Commercial Loans
It's All About the Property
Getting familiar with Commercial Loans will be valuable to you if you decide you want to venture into buying apartment buildings (or multi-families as they're known in the biz).
In this type of financing, it will be all about the building, or asset, and not you. The main qualifier is the NOI, or Net Operating Income of a particular building. The NOI for a property is the gross scheduled income (rents), plus any other income (i.e. parking or storage unit fees, laundry facilities, etc.) MINUS a vacancy allowance, and MINUS operating expenses (i.e. taxes, insurance, utilities, property management, etc.). This is your before Debt Service number, or in other words, how much the property makes before you pay the mortgage.
This is a very important number to the banks, since it indicates whether a property is making money or losing it. Qualifying can be much stricter than getting a residential loan. Normally, you will need to provide an Executive Summary outlining the pertinent information about the property, recent upgrades, area information, rental and possibly management history, reasons why the building is being sold, and so on. Also, they will want to look at the Income Statement (Profit & Loss), the Rent Rolls (confirming which units are rented, for how much, when the lease expires, and the date of the last rental payment).

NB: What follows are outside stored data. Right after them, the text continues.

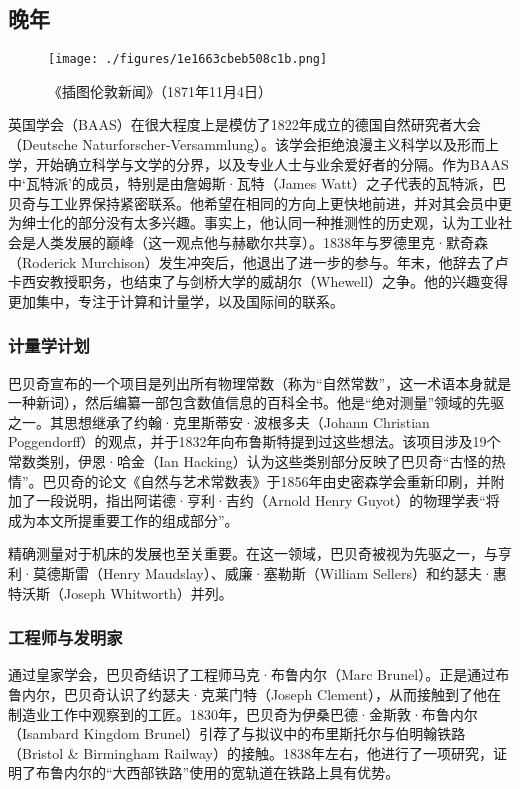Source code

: \subsection{晚年}
\begin{figure}[ht]
\centering
\texttt{[image: ./figures/1e1663cbeb508c1b.png]}
\caption{《插图伦敦新闻》（1871年11月4日）} \label{fig_CRSBQ_2}
\end{figure}
英国学会（BAAS）在很大程度上是模仿了1822年成立的德国自然研究者大会（Deutsche Naturforscher-Versammlung）。该学会拒绝浪漫主义科学以及形而上学，开始确立科学与文学的分界，以及专业人士与业余爱好者的分隔。作为BAAS中‘瓦特派’的成员，特别是由詹姆斯·瓦特（James Watt）之子代表的瓦特派，巴贝奇与工业界保持紧密联系。他希望在相同的方向上更快地前进，并对其会员中更为绅士化的部分没有太多兴趣。事实上，他认同一种推测性的历史观，认为工业社会是人类发展的巅峰（这一观点他与赫歇尔共享）。1838年与罗德里克·默奇森（Roderick Murchison）发生冲突后，他退出了进一步的参与。年末，他辞去了卢卡西安教授职务，也结束了与剑桥大学的威胡尔（Whewell）之争。他的兴趣变得更加集中，专注于计算和计量学，以及国际间的联系。
\subsubsection{计量学计划}
巴贝奇宣布的一个项目是列出所有物理常数（称为“自然常数”，这一术语本身就是一种新词），然后编纂一部包含数值信息的百科全书。他是“绝对测量”领域的先驱之一。其思想继承了约翰·克里斯蒂安·波根多夫（Johann Christian Poggendorff）的观点，并于1832年向布鲁斯特提到过这些想法。该项目涉及19个常数类别，伊恩·哈金（Ian Hacking）认为这些类别部分反映了巴贝奇“古怪的热情”。巴贝奇的论文《自然与艺术常数表》于1856年由史密森学会重新印刷，并附加了一段说明，指出阿诺德·亨利·吉约（Arnold Henry Guyot）的物理学表“将成为本文所提重要工作的组成部分”。

精确测量对于机床的发展也至关重要。在这一领域，巴贝奇被视为先驱之一，与亨利·莫德斯雷（Henry Maudslay）、威廉·塞勒斯（William Sellers）和约瑟夫·惠特沃斯（Joseph Whitworth）并列。
\subsubsection{工程师与发明家}
通过皇家学会，巴贝奇结识了工程师马克·布鲁内尔（Marc Brunel）。正是通过布鲁内尔，巴贝奇认识了约瑟夫·克莱门特（Joseph Clement），从而接触到了他在制造业工作中观察到的工匠。1830年，巴贝奇为伊桑巴德·金斯敦·布鲁内尔（Isambard Kingdom Brunel）引荐了与拟议中的布里斯托尔与伯明翰铁路（Bristol & Birmingham Railway）的接触。1838年左右，他进行了一项研究，证明了布鲁内尔的“大西部铁路”使用的宽轨道在铁路上具有优势。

If all of this is satisfactory, then you can obtain financing, but sometimes you must put more money down or settle for a higher interest rate. It just depends on the lender and their particular philosophy at the time.
When buying commercial property, I take the NOI and multiply it by 10. If the price is equal to or less than that number, then I feel it is a good deal. If it is more, it still may work, but I'll probably have to do some serious review before making an offer.
In order to determine if a commercial property cash flows, simply take the NOI, subtract the mortgage payment, and whatever is left is your Cash Flow. Make sure you use the PITIMUMV Formula: Principal Interest Taxes Insurance Management (8-10% of rents) Utilities Maintenance (5-10% depending on condition/age of building) Vacancy (5-10% depending on area) If you also use this formula, your calculations should be accurate. Remember, though, garbage in, garbage out. Besides looking at a P&L, I like to see some actual utility bills, insurance bills, etc., to verify the numbers.
Commercial loans can also be secured using creative financing methods discussed in the non conventional financing section, so don't feel like you must get a commercial loan through an institution. Remember, you always have options.